Contents

GET /keys#

Get a list of all donation units keys offered by the Donau, as well as the Donau’s current online signing key (used for donation statements).

Request:

Response:

200 OK:

The Donau responds with a DonauKeysResponse object. This request should virtually always be successful. It only fails if the Donau is misconfigured.

Details:

interface DonauKeysResponse {
  // libtool-style representation of the Donau protocol version, see
  // https://www.gnu.org/software/libtool/manual/html_node/Versioning.html#Versioning
  // The format is "current:revision:age".
  version: string;

  // Legal/financial domain this Donau operates for. Shown to the
  // user by the wallet when selecting a Donau. Should match the
  // name of the financial authority that the user would recognize.
  legal_domain: string;

  // The Donau's base URL.
  base_url: string;

  // The Donau's currency.
  currency: string;

  // Donation units offered by this Donau.  Each entry enumerates a
  // specific key together with its value and status.
  donation_units: DonationUnit[];

  // The Donau's signing keys.
  signkeys: SignKey[];

}
interface DonationUnit extends DonationUnitKeyCommon {
  // How much a receipt signed with this key is worth.
  value: Amount;

  // Public key material of the donation unit.
  donation_unit_pub: DonationUnitKey;
}
interface DonationUnitKeyCommon {

  // For which year is this donation unit key valid.
  year: Integer;

  // Set to 'true' if the Donau somehow "lost" the private key.
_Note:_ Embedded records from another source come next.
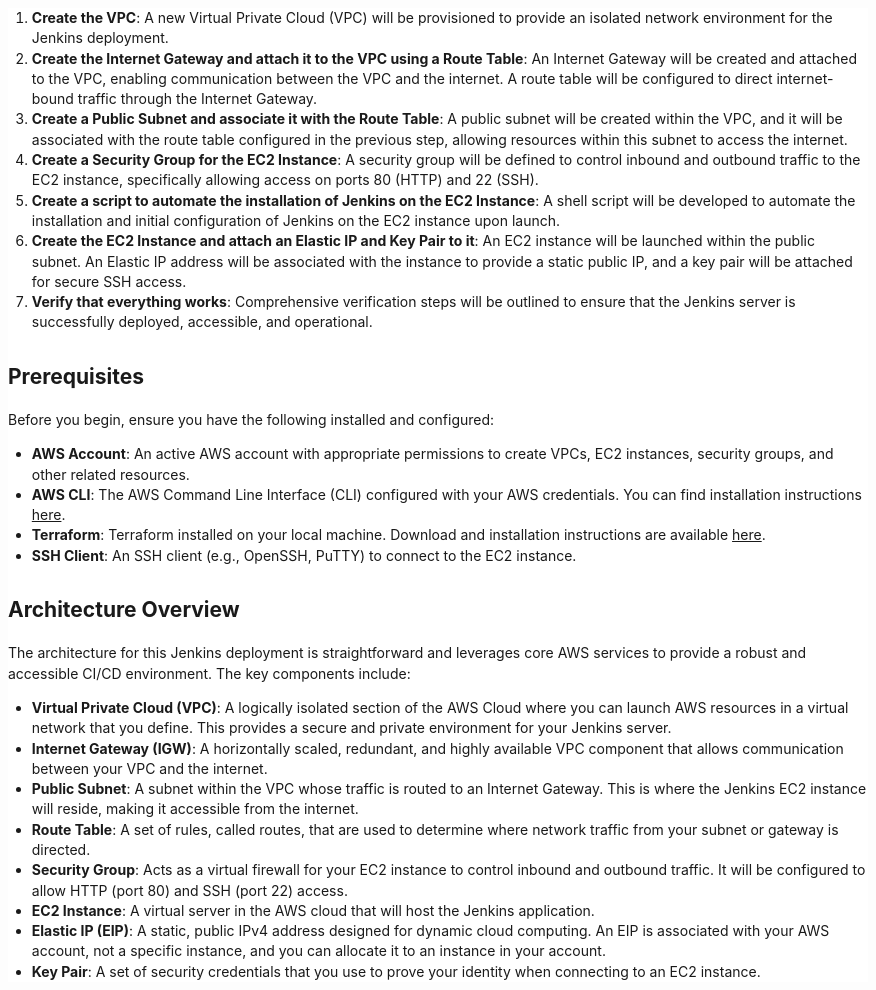 1.  **Create the VPC**: A new Virtual Private Cloud (VPC) will be provisioned to provide an isolated network environment for the Jenkins deployment.
2.  **Create the Internet Gateway and attach it to the VPC using a Route Table**: An Internet Gateway will be created and attached to the VPC, enabling communication between the VPC and the internet. A route table will be configured to direct internet-bound traffic through the Internet Gateway.
3.  **Create a Public Subnet and associate it with the Route Table**: A public subnet will be created within the VPC, and it will be associated with the route table configured in the previous step, allowing resources within this subnet to access the internet.
4.  **Create a Security Group for the EC2 Instance**: A security group will be defined to control inbound and outbound traffic to the EC2 instance, specifically allowing access on ports 80 (HTTP) and 22 (SSH).
5.  **Create a script to automate the installation of Jenkins on the EC2 Instance**: A shell script will be developed to automate the installation and initial configuration of Jenkins on the EC2 instance upon launch.
6.  **Create the EC2 Instance and attach an Elastic IP and Key Pair to it**: An EC2 instance will be launched within the public subnet. An Elastic IP address will be associated with the instance to provide a static public IP, and a key pair will be attached for secure SSH access.
7.  **Verify that everything works**: Comprehensive verification steps will be outlined to ensure that the Jenkins server is successfully deployed, accessible, and operational.



## Prerequisites

Before you begin, ensure you have the following installed and configured:

*   **AWS Account**: An active AWS account with appropriate permissions to create VPCs, EC2 instances, security groups, and other related resources.
*   **AWS CLI**: The AWS Command Line Interface (CLI) configured with your AWS credentials. You can find installation instructions [here](https://docs.aws.amazon.com/cli/latest/userguide/getting-started-install.html).
*   **Terraform**: Terraform installed on your local machine. Download and installation instructions are available [here](https://learn.hashicorp.com/tutorials/terraform/install-cli).
*   **SSH Client**: An SSH client (e.g., OpenSSH, PuTTY) to connect to the EC2 instance.



## Architecture Overview

The architecture for this Jenkins deployment is straightforward and leverages core AWS services to provide a robust and accessible CI/CD environment. The key components include:

*   **Virtual Private Cloud (VPC)**: A logically isolated section of the AWS Cloud where you can launch AWS resources in a virtual network that you define. This provides a secure and private environment for your Jenkins server.
*   **Internet Gateway (IGW)**: A horizontally scaled, redundant, and highly available VPC component that allows communication between your VPC and the internet.
*   **Public Subnet**: A subnet within the VPC whose traffic is routed to an Internet Gateway. This is where the Jenkins EC2 instance will reside, making it accessible from the internet.
*   **Route Table**: A set of rules, called routes, that are used to determine where network traffic from your subnet or gateway is directed.
*   **Security Group**: Acts as a virtual firewall for your EC2 instance to control inbound and outbound traffic. It will be configured to allow HTTP (port 80) and SSH (port 22) access.
*   **EC2 Instance**: A virtual server in the AWS cloud that will host the Jenkins application.
*   **Elastic IP (EIP)**: A static, public IPv4 address designed for dynamic cloud computing. An EIP is associated with your AWS account, not a specific instance, and you can allocate it to an instance in your account.
*   **Key Pair**: A set of security credentials that you use to prove your identity when connecting to an EC2 instance.
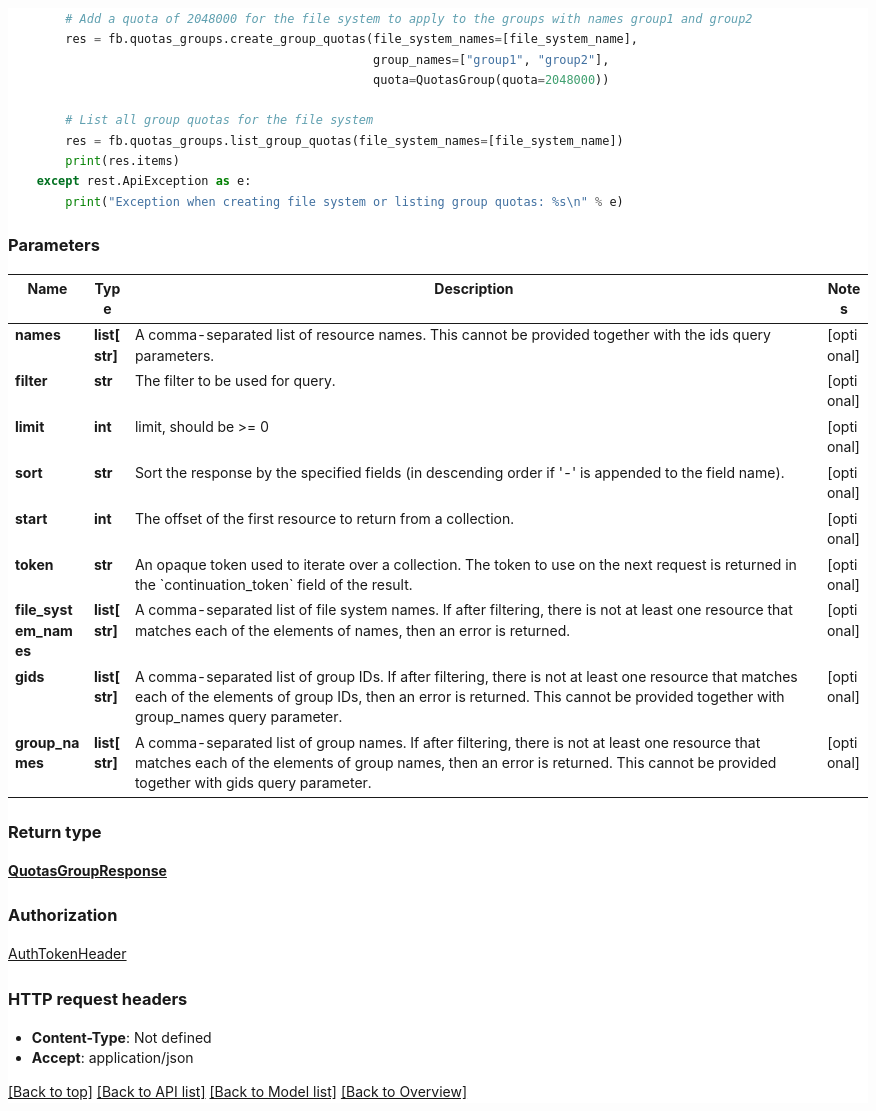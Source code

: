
 ```python
        # Add a quota of 2048000 for the file system to apply to the groups with names group1 and group2
        res = fb.quotas_groups.create_group_quotas(file_system_names=[file_system_name],
                                                   group_names=["group1", "group2"],
                                                   quota=QuotasGroup(quota=2048000))

        # List all group quotas for the file system
        res = fb.quotas_groups.list_group_quotas(file_system_names=[file_system_name])
        print(res.items)
    except rest.ApiException as e:
        print("Exception when creating file system or listing group quotas: %s\n" % e)
```

### Parameters

Name | Type | Description  | Notes
------------- | ------------- | ------------- | -------------
 **names** | **list[str]**| A comma-separated list of resource names. This cannot be provided together with the ids query parameters. | [optional] 
 **filter** | **str**| The filter to be used for query. | [optional] 
 **limit** | **int**| limit, should be &gt;&#x3D; 0 | [optional] 
 **sort** | **str**| Sort the response by the specified fields (in descending order if &#39;-&#39; is appended to the field name). | [optional] 
 **start** | **int**| The offset of the first resource to return from a collection. | [optional] 
 **token** | **str**| An opaque token used to iterate over a collection. The token to use on the next request is returned in the &#x60;continuation_token&#x60; field of the result. | [optional] 
 **file_system_names** | **list[str]**| A comma-separated list of file system names. If after filtering, there is not at least one resource that matches each of the elements of names, then an error is returned. | [optional] 
 **gids** | **list[str]**| A comma-separated list of group IDs. If after filtering, there is not at least one resource that matches each of the elements of group IDs, then an error is returned. This cannot be provided together with group_names query parameter. | [optional] 
 **group_names** | **list[str]**| A comma-separated list of group names. If after filtering, there is not at least one resource that matches each of the elements of group names, then an error is returned. This cannot be provided together with gids query parameter. | [optional] 

### Return type

[**QuotasGroupResponse**](QuotasGroupResponse.md)

### Authorization

[AuthTokenHeader](index.md#AuthTokenHeader)

### HTTP request headers

 - **Content-Type**: Not defined
 - **Accept**: application/json

[[Back to top]](#) [[Back to API list]](index.md#endpoint-properties) [[Back to Model list]](index.md#documentation-for-models) [[Back to Overview]](index.md)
The donation unit was not
  // revoked, but still cannot be used to withdraw receipts at this time (theoretically,
  // the private key could be recovered in the future; receipts signed with the private key
  // remain valid).
  lost?: boolean;
}
type DonationUnitKey =
  | RsaDonationUnitKey
  | CSDonationUnitKey;
interface RsaDonationUnitKey {
  cipher: "RSA";

  // RSA public key
  rsa_public_key: RsaPublicKey;

  // Hash of the RSA public key, as used in other API calls.
  pub_key_hash: HashCode;
}
interface CSDonationUnitKey {
  cipher: "CS";

  // Public key of the donation unit.
  cs_public_key: Cs25519Point;

  // Hash of the CS public key, as used in other API calls.
  pub_key_hash: HashCode;
}

A signing key in the signkeys list is a JSON object with the following fields:

interface SignKey {
  // The actual Donau's EdDSA signing public key.
  key: EddsaPublicKey;

  // Initial validity date for the signing key.
  year: Integer;

}

Note

Both the individual donation units and the donation units list is signed, allowing customers to prove that they received an inconsistent list.